• Instructions for the task:
From the top of the entries, reproduce each line exactly, stopping after the line that contains "### Optional". Omit pictures.

• Data for this task:

******

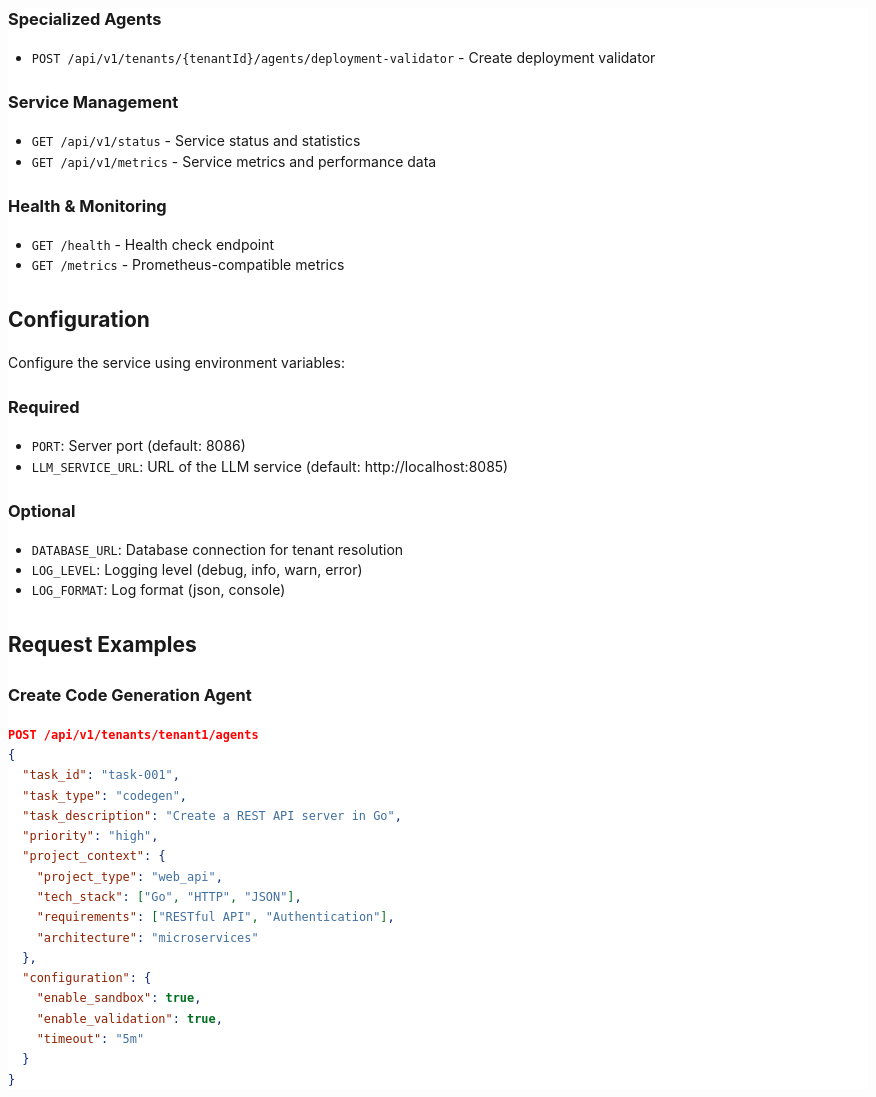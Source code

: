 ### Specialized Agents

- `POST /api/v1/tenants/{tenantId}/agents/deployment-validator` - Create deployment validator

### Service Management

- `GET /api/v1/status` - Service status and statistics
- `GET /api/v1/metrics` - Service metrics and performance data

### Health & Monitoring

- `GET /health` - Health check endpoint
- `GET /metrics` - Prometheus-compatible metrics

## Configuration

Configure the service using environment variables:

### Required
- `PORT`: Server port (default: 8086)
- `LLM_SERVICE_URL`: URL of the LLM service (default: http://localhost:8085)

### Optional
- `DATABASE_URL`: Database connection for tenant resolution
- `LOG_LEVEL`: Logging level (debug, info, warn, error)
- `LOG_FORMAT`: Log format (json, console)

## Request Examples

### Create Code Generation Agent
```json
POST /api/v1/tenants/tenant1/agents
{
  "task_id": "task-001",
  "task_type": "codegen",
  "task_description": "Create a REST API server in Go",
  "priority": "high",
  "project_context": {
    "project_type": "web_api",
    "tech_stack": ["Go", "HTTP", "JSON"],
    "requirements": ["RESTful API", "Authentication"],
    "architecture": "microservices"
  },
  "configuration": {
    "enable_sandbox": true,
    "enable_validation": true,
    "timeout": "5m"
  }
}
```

******

• Answer space:
Source code

: ### Specialized Agents

- `POST /api/v1/tenants/{tenantId}/agents/deployment-validator` - Create deployment validator

### Service Management

- `GET /api/v1/status` - Service status and statistics
- `GET /api/v1/metrics` - Service metrics and performance data

### Health & Monitoring

- `GET /health` - Health check endpoint
- `GET /metrics` - Prometheus-compatible metrics

## Configuration

Configure the service using environment variables:

### Required
- `PORT`: Server port (default: 8086)
- `LLM_SERVICE_URL`: URL of the LLM service (default: http://localhost:8085)

### Optional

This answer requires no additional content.